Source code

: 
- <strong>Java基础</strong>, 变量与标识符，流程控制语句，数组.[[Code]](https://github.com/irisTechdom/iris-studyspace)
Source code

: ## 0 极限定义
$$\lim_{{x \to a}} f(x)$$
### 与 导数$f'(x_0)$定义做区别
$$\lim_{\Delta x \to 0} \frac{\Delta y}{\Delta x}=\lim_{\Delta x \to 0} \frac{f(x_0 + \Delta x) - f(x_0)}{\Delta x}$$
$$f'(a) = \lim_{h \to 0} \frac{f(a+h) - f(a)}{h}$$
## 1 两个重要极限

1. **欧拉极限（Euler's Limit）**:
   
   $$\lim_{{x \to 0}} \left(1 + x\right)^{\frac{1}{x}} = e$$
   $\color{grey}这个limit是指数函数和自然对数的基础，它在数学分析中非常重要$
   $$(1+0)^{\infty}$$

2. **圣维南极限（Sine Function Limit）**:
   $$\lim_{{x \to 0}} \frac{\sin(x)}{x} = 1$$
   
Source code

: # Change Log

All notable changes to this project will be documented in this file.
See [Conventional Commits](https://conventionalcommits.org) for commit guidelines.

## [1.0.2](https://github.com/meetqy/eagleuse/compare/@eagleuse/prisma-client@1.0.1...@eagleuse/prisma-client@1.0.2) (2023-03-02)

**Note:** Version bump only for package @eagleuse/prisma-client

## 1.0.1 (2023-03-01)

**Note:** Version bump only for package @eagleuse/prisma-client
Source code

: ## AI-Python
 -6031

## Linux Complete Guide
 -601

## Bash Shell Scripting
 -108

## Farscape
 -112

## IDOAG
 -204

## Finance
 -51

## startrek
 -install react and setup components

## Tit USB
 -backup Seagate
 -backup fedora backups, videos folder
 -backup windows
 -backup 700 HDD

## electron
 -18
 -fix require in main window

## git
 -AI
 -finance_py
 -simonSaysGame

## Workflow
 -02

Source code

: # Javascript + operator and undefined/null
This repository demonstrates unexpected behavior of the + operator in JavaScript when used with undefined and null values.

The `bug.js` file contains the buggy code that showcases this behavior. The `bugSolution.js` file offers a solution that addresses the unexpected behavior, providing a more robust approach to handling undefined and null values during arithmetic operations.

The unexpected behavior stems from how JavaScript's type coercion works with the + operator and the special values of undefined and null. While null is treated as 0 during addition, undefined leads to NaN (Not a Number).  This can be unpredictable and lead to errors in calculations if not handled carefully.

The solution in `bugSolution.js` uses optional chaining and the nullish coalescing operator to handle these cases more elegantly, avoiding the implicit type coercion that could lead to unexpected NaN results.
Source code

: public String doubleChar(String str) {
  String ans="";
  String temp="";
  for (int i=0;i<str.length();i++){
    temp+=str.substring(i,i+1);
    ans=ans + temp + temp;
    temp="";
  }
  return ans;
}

+++

In the listing above, locate the line with "## electron" and the line with "The unexpected behavior stems", then extract exactly those lines and every line between them, and nothing more.

> Response area
## electron
 -18
 -fix require in main window

## git
 -AI
 -finance_py
 -simonSaysGame

## Workflow
 -02

Source code

: # Javascript + operator and undefined/null
This repository demonstrates unexpected behavior of the + operator in JavaScript when used with undefined and null values.

The `bug.js` file contains the buggy code that showcases this behavior. The `bugSolution.js` file offers a solution that addresses the unexpected behavior, providing a more robust approach to handling undefined and null values during arithmetic operations.

The unexpected behavior stems from how JavaScript's type coercion works with the + operator and the special values of undefined and null. While null is treated as 0 during addition, undefined leads to NaN (Not a Number).  This can be unpredictable and lead to errors in calculations if not handled carefully.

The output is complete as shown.